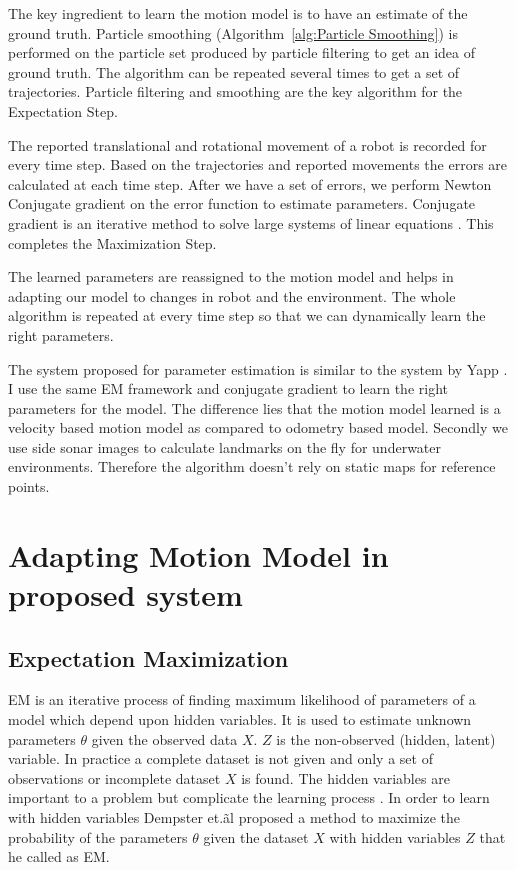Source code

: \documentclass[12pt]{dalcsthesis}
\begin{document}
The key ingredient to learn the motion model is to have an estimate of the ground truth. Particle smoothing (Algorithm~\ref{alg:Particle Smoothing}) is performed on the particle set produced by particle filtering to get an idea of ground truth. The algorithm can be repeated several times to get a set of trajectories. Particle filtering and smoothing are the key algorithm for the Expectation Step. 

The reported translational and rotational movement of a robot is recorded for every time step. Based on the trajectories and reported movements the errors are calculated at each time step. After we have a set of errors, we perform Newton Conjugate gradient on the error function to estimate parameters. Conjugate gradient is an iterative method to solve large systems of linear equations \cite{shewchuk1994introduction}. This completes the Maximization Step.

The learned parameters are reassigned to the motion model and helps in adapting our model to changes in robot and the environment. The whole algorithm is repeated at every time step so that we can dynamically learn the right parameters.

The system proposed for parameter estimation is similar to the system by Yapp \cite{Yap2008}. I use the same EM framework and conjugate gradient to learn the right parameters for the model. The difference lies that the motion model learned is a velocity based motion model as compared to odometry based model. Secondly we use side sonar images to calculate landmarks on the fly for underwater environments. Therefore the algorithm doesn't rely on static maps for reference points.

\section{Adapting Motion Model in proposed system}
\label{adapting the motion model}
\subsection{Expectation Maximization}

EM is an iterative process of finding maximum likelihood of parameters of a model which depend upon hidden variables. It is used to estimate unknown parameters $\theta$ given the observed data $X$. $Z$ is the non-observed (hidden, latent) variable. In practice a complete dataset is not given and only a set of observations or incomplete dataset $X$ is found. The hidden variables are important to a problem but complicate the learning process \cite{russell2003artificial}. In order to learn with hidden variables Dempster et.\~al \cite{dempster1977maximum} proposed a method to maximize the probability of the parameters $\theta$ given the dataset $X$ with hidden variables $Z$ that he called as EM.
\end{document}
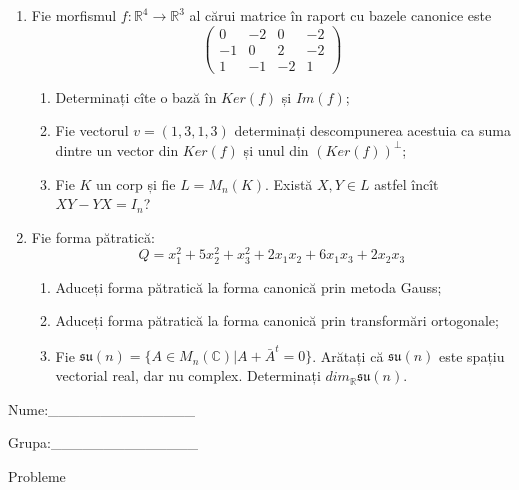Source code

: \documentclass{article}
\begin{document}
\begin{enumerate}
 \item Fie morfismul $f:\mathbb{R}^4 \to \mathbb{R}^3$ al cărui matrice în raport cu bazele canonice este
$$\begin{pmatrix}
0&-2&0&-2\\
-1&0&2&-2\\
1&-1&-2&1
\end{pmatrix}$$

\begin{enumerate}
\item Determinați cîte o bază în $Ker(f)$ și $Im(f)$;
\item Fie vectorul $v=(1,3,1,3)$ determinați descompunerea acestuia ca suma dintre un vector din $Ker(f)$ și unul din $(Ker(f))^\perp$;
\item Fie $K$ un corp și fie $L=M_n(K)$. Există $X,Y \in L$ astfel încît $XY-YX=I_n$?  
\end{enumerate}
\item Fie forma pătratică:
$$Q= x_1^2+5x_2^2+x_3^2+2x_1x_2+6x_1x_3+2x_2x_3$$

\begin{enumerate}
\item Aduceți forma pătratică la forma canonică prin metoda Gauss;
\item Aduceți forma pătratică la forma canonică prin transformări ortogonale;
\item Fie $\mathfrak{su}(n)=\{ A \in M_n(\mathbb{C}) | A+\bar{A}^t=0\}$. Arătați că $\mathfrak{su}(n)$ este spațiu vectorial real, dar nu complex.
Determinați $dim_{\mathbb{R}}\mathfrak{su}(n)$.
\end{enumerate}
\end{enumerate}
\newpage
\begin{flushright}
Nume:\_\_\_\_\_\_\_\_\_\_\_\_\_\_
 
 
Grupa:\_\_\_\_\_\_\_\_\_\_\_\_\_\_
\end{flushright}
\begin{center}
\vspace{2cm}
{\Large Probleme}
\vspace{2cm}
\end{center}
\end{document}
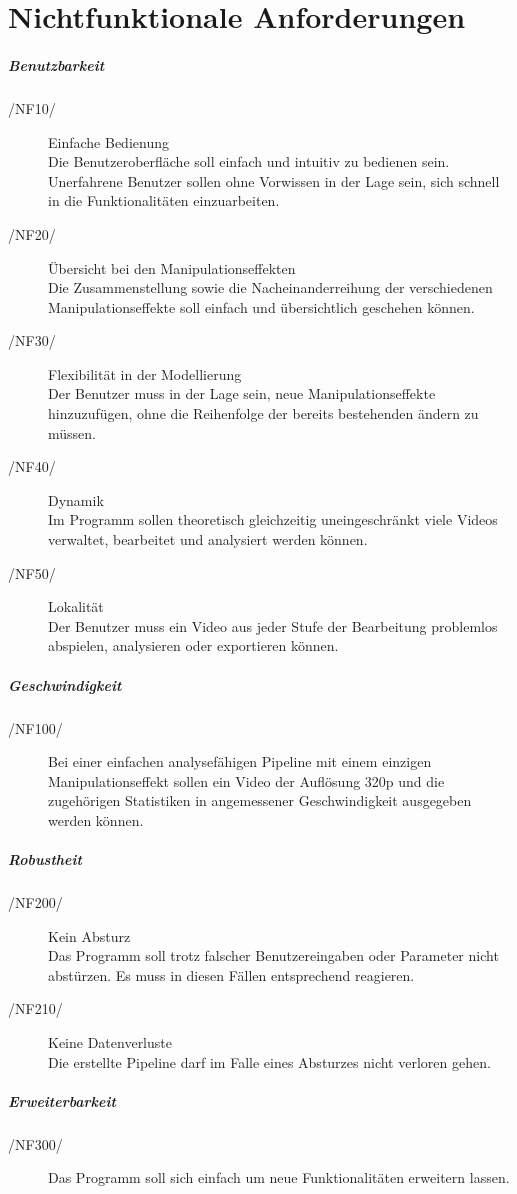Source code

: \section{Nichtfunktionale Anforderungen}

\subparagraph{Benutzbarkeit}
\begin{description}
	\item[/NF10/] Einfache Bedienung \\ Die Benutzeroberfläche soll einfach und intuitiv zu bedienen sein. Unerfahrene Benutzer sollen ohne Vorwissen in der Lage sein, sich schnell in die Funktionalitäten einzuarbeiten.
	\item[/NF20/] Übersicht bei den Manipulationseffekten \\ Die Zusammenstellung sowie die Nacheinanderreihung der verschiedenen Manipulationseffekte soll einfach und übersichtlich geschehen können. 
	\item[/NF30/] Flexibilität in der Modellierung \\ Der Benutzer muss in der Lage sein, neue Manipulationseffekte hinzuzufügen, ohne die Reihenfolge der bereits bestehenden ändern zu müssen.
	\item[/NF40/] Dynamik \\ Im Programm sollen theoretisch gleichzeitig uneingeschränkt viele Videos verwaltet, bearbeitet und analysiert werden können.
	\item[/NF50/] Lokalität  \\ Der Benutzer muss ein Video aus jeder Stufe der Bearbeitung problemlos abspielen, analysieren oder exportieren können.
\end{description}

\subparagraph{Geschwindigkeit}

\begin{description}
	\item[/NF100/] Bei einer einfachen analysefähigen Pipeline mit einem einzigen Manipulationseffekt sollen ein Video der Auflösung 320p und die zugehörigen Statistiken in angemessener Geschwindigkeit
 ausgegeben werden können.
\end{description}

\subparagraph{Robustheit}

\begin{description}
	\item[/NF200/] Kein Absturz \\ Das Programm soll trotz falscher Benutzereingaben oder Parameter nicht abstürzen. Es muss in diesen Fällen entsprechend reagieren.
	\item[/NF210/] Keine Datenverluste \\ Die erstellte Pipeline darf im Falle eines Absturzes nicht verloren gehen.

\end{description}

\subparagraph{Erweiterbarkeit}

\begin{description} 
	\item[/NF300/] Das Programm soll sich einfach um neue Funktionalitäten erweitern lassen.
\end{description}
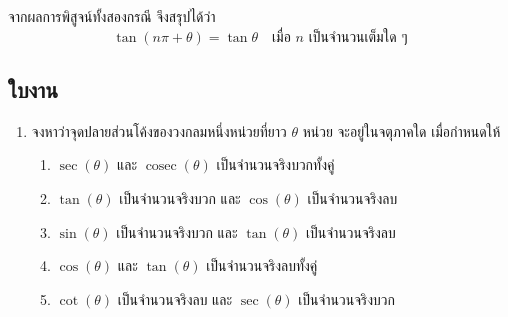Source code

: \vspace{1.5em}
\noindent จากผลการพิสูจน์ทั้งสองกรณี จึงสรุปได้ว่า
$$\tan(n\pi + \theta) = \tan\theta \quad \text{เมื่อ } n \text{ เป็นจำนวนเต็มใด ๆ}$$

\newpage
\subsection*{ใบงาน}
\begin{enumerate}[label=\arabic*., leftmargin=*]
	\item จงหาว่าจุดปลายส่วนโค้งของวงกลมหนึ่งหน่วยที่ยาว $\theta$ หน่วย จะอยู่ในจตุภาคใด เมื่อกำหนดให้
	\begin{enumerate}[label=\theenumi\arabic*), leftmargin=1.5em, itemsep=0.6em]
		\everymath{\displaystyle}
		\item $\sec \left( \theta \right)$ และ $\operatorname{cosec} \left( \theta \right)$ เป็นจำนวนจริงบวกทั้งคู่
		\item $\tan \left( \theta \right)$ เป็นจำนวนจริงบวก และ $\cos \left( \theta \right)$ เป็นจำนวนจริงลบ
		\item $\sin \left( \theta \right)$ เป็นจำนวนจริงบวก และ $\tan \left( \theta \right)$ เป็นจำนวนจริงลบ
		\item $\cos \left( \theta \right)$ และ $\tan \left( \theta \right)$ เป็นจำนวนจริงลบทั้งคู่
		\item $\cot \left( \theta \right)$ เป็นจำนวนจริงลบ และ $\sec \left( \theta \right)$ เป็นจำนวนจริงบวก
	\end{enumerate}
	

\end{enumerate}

◆ ◆ ◆ ◆ ◆

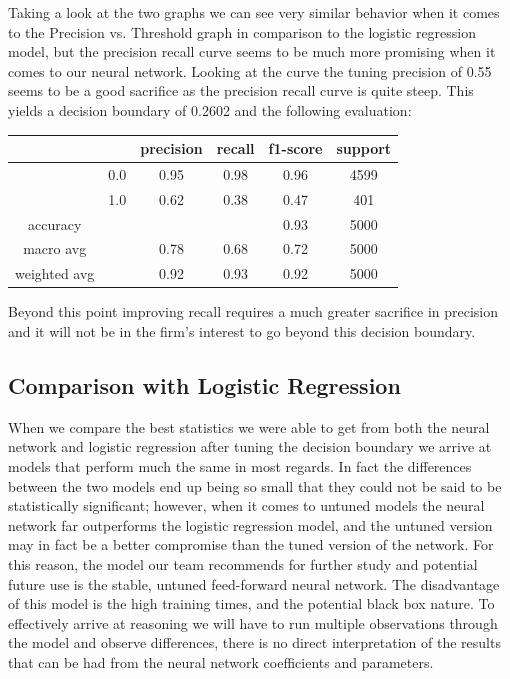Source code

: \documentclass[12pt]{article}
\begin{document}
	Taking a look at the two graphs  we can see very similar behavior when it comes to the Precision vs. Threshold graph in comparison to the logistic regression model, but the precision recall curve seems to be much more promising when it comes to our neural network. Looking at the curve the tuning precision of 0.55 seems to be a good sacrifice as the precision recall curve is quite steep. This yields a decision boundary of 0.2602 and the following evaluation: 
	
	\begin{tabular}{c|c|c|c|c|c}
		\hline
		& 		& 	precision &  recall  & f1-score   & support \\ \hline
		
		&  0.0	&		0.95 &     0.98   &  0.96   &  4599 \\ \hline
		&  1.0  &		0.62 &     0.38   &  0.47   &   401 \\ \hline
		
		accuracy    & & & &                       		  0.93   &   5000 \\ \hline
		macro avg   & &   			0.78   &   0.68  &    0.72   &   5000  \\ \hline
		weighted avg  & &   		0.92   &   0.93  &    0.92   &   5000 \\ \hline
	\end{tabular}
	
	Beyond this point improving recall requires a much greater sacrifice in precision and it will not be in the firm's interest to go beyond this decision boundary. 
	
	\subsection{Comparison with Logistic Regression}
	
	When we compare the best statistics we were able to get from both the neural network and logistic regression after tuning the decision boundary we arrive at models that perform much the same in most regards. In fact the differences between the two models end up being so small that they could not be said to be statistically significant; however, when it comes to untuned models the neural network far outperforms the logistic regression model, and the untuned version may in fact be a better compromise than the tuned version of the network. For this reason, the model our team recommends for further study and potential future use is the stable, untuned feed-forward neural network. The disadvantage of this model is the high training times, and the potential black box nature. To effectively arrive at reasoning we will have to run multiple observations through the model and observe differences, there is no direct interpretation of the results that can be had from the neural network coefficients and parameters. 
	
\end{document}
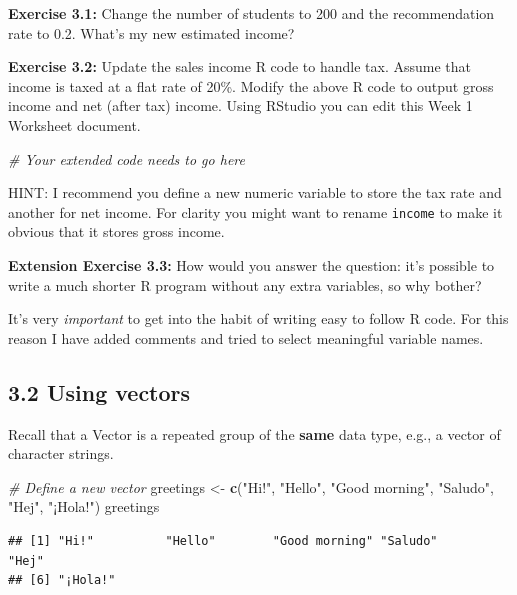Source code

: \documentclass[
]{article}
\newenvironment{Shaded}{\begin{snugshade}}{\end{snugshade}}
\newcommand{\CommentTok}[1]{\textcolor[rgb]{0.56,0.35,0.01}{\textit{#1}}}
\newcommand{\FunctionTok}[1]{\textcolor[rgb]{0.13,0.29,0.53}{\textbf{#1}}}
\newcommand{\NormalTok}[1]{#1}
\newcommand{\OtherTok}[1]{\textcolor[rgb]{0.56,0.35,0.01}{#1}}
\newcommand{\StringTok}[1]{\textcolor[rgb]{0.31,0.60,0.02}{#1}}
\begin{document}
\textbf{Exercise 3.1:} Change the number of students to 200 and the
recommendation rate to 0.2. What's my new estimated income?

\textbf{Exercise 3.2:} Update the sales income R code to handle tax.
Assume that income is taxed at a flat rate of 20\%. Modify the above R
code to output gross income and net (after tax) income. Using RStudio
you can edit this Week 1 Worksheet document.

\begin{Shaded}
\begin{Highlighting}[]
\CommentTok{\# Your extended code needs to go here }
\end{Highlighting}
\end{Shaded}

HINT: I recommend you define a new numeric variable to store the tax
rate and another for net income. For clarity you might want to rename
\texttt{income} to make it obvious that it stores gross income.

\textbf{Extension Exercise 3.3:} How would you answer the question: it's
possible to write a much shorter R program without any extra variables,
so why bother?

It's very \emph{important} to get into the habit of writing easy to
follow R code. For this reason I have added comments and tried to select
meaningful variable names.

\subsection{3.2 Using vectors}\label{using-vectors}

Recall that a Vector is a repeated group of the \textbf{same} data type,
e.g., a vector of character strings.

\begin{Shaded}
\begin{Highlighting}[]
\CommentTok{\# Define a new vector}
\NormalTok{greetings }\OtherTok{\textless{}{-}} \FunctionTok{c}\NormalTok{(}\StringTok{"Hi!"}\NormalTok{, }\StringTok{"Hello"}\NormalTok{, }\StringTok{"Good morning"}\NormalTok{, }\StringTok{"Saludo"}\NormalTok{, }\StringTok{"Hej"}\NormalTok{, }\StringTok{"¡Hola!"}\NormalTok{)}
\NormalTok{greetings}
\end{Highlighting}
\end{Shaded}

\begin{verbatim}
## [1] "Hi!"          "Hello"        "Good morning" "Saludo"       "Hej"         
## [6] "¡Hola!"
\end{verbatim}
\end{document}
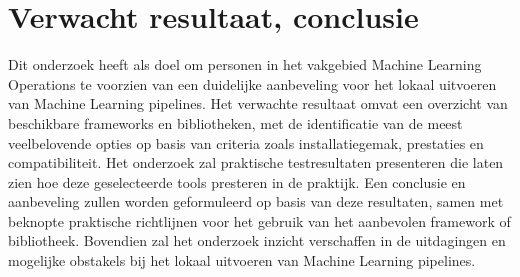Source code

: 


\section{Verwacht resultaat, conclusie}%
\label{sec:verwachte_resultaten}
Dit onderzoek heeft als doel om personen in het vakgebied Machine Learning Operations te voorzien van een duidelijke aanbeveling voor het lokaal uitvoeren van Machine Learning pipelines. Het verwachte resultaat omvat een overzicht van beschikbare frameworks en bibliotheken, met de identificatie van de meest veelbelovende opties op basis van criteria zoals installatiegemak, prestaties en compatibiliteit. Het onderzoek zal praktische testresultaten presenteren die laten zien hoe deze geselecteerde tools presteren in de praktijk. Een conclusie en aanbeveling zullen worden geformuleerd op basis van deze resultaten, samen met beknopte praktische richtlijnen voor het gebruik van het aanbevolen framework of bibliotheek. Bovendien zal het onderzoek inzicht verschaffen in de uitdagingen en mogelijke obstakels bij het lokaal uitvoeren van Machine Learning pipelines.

◆ ◆ ◆ ◆ ◆

> PROBLEM TO WORK ON:
Looking over the records, find each line with the word "data" and copy it.

> EXERCISE RESPONSE:
EM is an iterative process of finding maximum likelihood of parameters of a model which depend upon hidden variables. It is used to estimate unknown parameters $\theta$ given the observed data $X$. $Z$ is the non-observed (hidden, latent) variable. In practice a complete dataset is not given and only a set of observations or incomplete dataset $X$ is found. The hidden variables are important to a problem but complicate the learning process \cite{russell2003artificial}. In order to learn with hidden variables Dempster et.\~al \cite{dempster1977maximum} proposed a method to maximize the probability of the parameters $\theta$ given the dataset $X$ with hidden variables $Z$ that he called as EM.
Recall that a Vector is a repeated group of the \textbf{same} data type,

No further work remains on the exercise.